Nuclear fuel rods are manufactured from open-ended zirconium alloy tubular rods. One end of the rod is plugged with a zirconium alloy end plug and girth welded. Fissionable pellets are inserted into the rod, and the rod is then plugged at its open end with a conventional zirconium alloy sealing plug having a small axial opening therein for allowing gas flow in and out of the rod.
In prior art practices, the rod is transferred to a girth welding chamber where the rod is advanced against an end stop. The end stop serves two functions. It positions the fuel rod and permits evacuation of the rod for subsequent girth welding. The end stop typically includes an axial opening therethrough which communicates with the interior of the fuel rod. A vacuum is drawn through the end stop to evacuate the fuel rod to prevent oxidation when girth welding. Additionally, the end stop is fixed on bearings allowing slow rotation of the fuel rod and end stop as one unit. A tungsten inert gas welder is positioned adjacent the end stop, and as the rod rotates, the tungsten inert gas welder fuses the end plug into the fuel rod by welding the periphery of the rod end.

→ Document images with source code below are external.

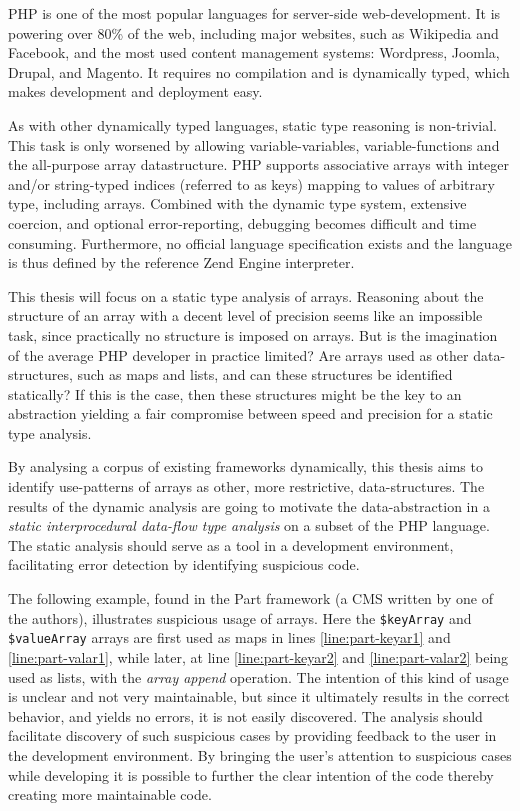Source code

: PHP is one of the most popular languages for server-side web-development. It is powering over 80\% of the web, including major websites, such as Wikipedia and Facebook, and the most used content management systems: Wordpress, Joomla, Drupal, and Magento. It requires no compilation and is dynamically typed, which makes development and deployment easy. 

As with other dynamically typed languages, static type reasoning is non-trivial. This task is only worsened by allowing variable-variables, variable-functions and the all-purpose array datastructure. PHP supports associative arrays with integer and/or string-typed indices (referred to as keys) mapping to values of arbitrary type, including arrays. Combined with the dynamic type system, extensive coercion, and optional error-reporting, debugging becomes difficult and time consuming. Furthermore, no official language specification exists and the language is thus defined by the reference Zend Engine interpreter.


This thesis will focus on a static type analysis of arrays. Reasoning about the structure of an array with a decent level of precision seems like an impossible task, since practically no structure is imposed on arrays. But is the imagination of the average PHP developer in practice limited? Are arrays used as other data-structures, such as maps and lists, and can these structures be identified statically? If this is the case, then these structures might be the key to an abstraction yielding a fair compromise between speed and precision for a static type analysis. 

By analysing a corpus of existing frameworks dynamically, this thesis aims to identify use-patterns of arrays as other, more restrictive, data-structures. The results of the dynamic analysis are going to motivate the data-abstraction in a \emph{static interprocedural data-flow type analysis} on a subset of the PHP language. The static analysis should serve as a tool in a development environment, facilitating error detection by identifying suspicious code. 


The following example, found in the Part framework (a CMS written by one of the authors), illustrates suspicious usage of arrays. Here the \texttt{\$keyArray} and \texttt{\$valueArray} arrays are first used as maps in lines \ref{line:part-keyar1} and \ref{line:part-valar1}, while later, at line \ref{line:part-keyar2} and \ref{line:part-valar2} being used as lists, with the \emph{array append} operation. The intention of this kind of usage is unclear and not very maintainable, but since it ultimately results in the correct behavior, and yields no errors, it is not easily discovered. The analysis should facilitate discovery of such suspicious cases by providing feedback to the user in the development environment. By bringing the user's attention to suspicious cases while developing it is possible to further the clear intention of the code thereby creating more maintainable code.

In accordance with prior art practices, after the fuel rod is girth welded, it is transferred to a seal weld chamber. The chamber is pressurized to approximately 600 psi with an inert gas such as argon, helium or a helium-argon mixture. As the chamber is pressurized, the fuel rod is pressurized at an equal rate through the sealing plug axial opening. When the pressure in the fuel rod is equal to chamber pressure, a welding electrode end stop is advanced adjacent and coaxial with the axial opening and an arc is discharged from the electrode to the axial opening to fuse the opening closed. Because welding is conducted in an inert gas atmosphere, oxidation and other undesirable material affects are minimized. Additionally, the fuel rod has been pressurized with an inert gas. The high pressure in the fuel rod minimizes the possibility that the rod will collapse under the high pressures attendant a nuclear reactor core. The inert gas in the rod also minimizes internal oxidation of the fuel rod.

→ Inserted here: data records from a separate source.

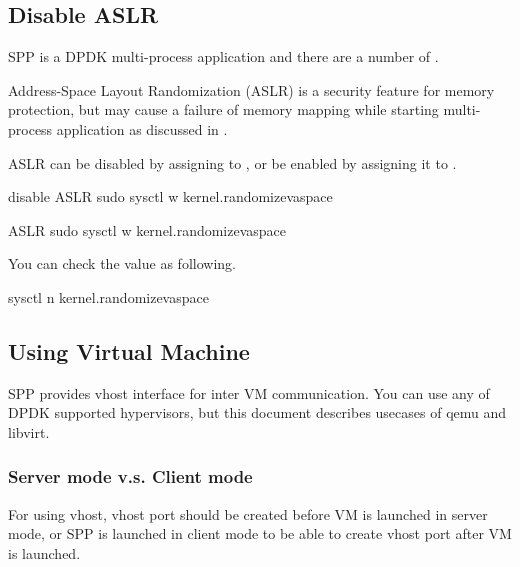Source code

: \documentclass[a4paper,11pt,openany,oneside,english]{sphinxmanual}
\begin{document}
\subsection{Disable ASLR}
\label{\detokenize{gsg/setup:disable-aslr}}
SPP is a DPDK multi-process application and there are a number of
.

Address-Space Layout Randomization (ASLR) is a security feature for
memory protection, but may cause a failure of memory
mapping while starting multi-process application as discussed in
.

ASLR can be disabled by assigning  to
, or be enabled by assigning it to .

\begin{sphinxVerbatim}[commandchars=\\\{\},formatcom=\footnotesize]
 disable ASLR
 sudo sysctl \PYGZhy{}w kernel.randomize\PYGZus{}va\PYGZus{}space

  ASLR
 sudo sysctl \PYGZhy{}w kernel.randomize\PYGZus{}va\PYGZus{}space
\end{sphinxVerbatim}

You can check the value as following.

\begin{sphinxVerbatim}[commandchars=\\\{\},formatcom=\footnotesize]
 sysctl \PYGZhy{}n kernel.randomize\PYGZus{}va\PYGZus{}space
\end{sphinxVerbatim}


\subsection{Using Virtual Machine}
\label{\detokenize{gsg/setup:using-virtual-machine}}
SPP provides vhost interface for inter VM communication.
You can use any of DPDK supported hypervisors, but this document describes
usecases of qemu and libvirt.


\subsubsection{Server mode v.s. Client mode}
\label{\detokenize{gsg/setup:server-mode-v-s-client-mode}}
For using vhost, vhost port should be created before VM is launched in
server mode, or SPP is launched in client mode to be able to create
vhost port after VM is launched.
\end{document}
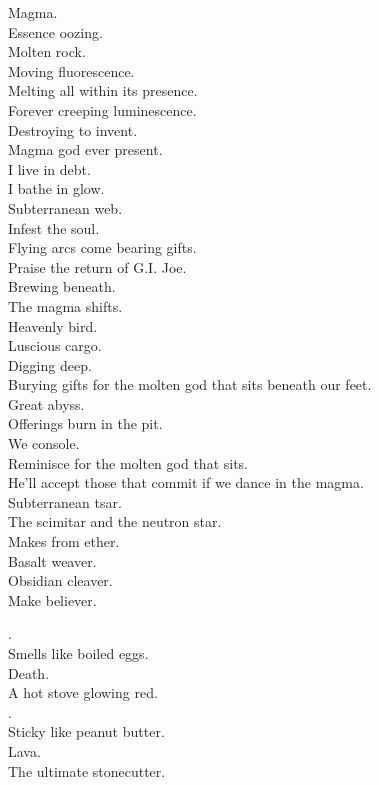 Magma. \\
Essence oozing. \\
Molten rock. \\
Moving fluorescence. \\
Melting all within its presence. \\
Forever creeping luminescence. \\
Destroying to invent. \\
Magma god ever present. \\
I live in debt. \\
I bathe in glow. \\
Subterranean web. \\
Infest the soul. \\
Flying arcs come bearing gifts. \\
Praise the return of G.I. Joe. \\
Brewing beneath. \\
The magma shifts. \\
Heavenly bird. \\
Luscious cargo. \\
Digging deep. \\
Burying gifts for the molten god that sits beneath our feet. \\
Great abyss. \\
Offerings burn in the pit. \\
We console. \\
Reminisce for the molten god that sits. \\
He'll accept those that commit if we dance in the magma. \\
Subterranean tsar. \\
The scimitar and the neutron star. \\
Makes from ether. \\
Basalt weaver. \\
Obsidian cleaver. \\
Make believer. \\




. \\
Smells like boiled eggs. \\
Death. \\
A hot stove glowing red. \\
. \\
Sticky like peanut butter. \\
Lava. \\
The ultimate stonecutter. \\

The above described prior art practice is limited because it is expensive and cumbersome. Two separate welding chambers are used. The first chamber is evacuated for girth welding and the second chamber is pressurized. Each chamber requires separate controls and rod handling means. Different designs in end stops also are required: one for the girth welding chamber and one for the seal weld chamber, resulting in increased tooling and production costs. Additionally, the rod must be handled between the girth and seal welding operations resulting in increased handling costs. In related U.S. Pat. No. 4,837,419, both girth and seal welds are made in a single chamber, where an end stop is adapted to fill both the welding chamber and fuel rod with a gas. However, the disclosed end stop is not adapted for efficient evacuation of the fuel rod and pressurization of both the fuel rod and the welding chamber.

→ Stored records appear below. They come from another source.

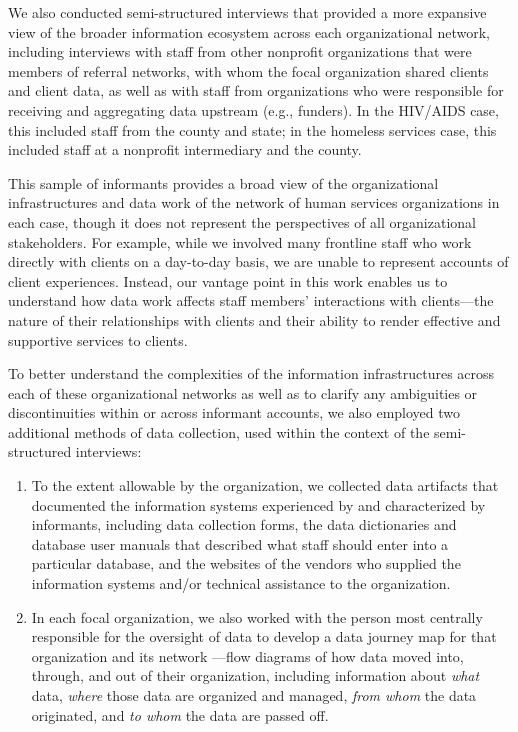 We also conducted semi-structured interviews that provided a more expansive view of the broader information ecosystem across each organizational network, including interviews with staff from other nonprofit organizations that were members of referral networks, with whom the focal organization shared clients and client data, as well as with staff from organizations who were responsible for receiving and aggregating data upstream (e.g., funders). In the HIV/AIDS case, this included staff from the county and state; in the homeless services case, this included staff at a nonprofit intermediary and the county.  

This sample of informants provides a broad view of the organizational infrastructures and data work of the network of human services organizations in each case, though it does not represent the perspectives of all organizational stakeholders. For example, while we involved many frontline staff who work directly with clients on a day-to-day basis, we are unable to represent accounts of client experiences. Instead, our vantage point in this work enables us to understand how data work affects staff members' interactions with clients---the nature of their relationships with clients and their ability to render effective and supportive services to clients. 

To better understand the complexities of the information infrastructures across each of these organizational networks as well as to clarify any ambiguities or discontinuities within or across informant accounts, we also employed two additional methods of data collection, used within the context of the semi-structured interviews:
\begin{enumerate}
\item To the extent allowable by the organization, we collected data artifacts that documented the information systems experienced by and characterized by informants, including data collection forms, the data dictionaries and database user manuals that described what staff should enter into a particular database, and the websites of the vendors who supplied the information systems and/or technical assistance to the organization.
\item In each focal organization, we also worked with the person most centrally responsible for the oversight of data to develop a data journey map for that organization and its network \citep{Bates2016Journeys}---flow diagrams of how data moved into, through, and out of their organization, including information about \textit{what} data, \textit{where} those data are organized and managed, \textit{from whom} the data originated, and \textit{to whom} the data are passed off.
\end{enumerate}


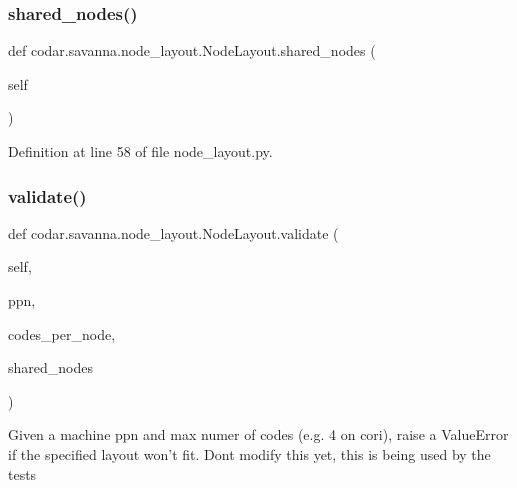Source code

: \mbox{\label{classcodar_1_1savanna_1_1node__layout_1_1_node_layout_a90f88aa1b664e9e9ed2b69e898c4581a}} 
\subsubsection{\texorpdfstring{shared\+\_\+nodes()}{shared\_nodes()}}
{\footnotesize\ttfamily def codar.\+savanna.\+node\+\_\+layout.\+Node\+Layout.\+shared\+\_\+nodes (\begin{DoxyParamCaption}\item[{}]{self }\end{DoxyParamCaption})}



Definition at line 58 of file node\+\_\+layout.\+py.

\mbox{\label{classcodar_1_1savanna_1_1node__layout_1_1_node_layout_a9b1ef6ea6e08f60a04891db7ee460990}} 
\subsubsection{\texorpdfstring{validate()}{validate()}}
{\footnotesize\ttfamily def codar.\+savanna.\+node\+\_\+layout.\+Node\+Layout.\+validate (\begin{DoxyParamCaption}\item[{}]{self,  }\item[{}]{ppn,  }\item[{}]{codes\+\_\+per\+\_\+node,  }\item[{}]{shared\+\_\+nodes }\end{DoxyParamCaption})}

\begin{DoxyVerb}Given a machine ppn and max numer of codes (e.g. 4 on cori),
raise a ValueError if the specified layout won't fit.
Dont modify this yet, this is being used by the tests\end{DoxyVerb}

Therefore, it is an object of this invention to provide an apparatus wherein girth and seal welding of a sealing plug coaxially positioned in the end of a nuclear fuel rod are performed in one weld chamber.
It is another object of this invention to provide an end stop adapted for engaging a sealing plug coaxially positioned in the end of a nuclear fuel rod where the end stop permits the evacuation of the fuel rod to facilitate the girth welding of the plug into the rod, and also permits pressurization of the fuel rod and an enclosing welding chamber to facilitate the seal welding closure of the axial opening in the plug.